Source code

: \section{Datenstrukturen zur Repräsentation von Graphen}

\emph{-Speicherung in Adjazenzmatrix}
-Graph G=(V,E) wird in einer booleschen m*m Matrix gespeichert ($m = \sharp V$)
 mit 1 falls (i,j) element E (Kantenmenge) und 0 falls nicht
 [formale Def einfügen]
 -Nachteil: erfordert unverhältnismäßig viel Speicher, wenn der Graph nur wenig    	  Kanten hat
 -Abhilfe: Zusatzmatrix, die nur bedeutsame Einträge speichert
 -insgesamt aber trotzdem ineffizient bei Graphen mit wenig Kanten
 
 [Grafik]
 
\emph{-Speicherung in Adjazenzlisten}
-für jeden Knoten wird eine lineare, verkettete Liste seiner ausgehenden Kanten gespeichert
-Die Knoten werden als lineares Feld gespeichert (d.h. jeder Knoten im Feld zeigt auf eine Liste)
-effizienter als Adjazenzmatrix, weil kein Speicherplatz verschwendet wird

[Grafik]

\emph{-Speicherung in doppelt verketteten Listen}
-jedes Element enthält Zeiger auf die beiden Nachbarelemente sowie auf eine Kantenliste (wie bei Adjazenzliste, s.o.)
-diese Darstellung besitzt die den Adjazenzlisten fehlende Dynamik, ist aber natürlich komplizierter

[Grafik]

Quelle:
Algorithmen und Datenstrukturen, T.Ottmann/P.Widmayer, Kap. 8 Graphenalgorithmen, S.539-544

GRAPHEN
-------
◆ **Work to be completed**: What lines of the material above include "Datenstrukturen"? Copy each one.

◆ **Result**:
: \section{Datenstrukturen zur Repräsentation von Graphen}
Algorithmen und Datenstrukturen, T.Ottmann/P.Widmayer, Kap. 8 Graphenalgorithmen, S.539-544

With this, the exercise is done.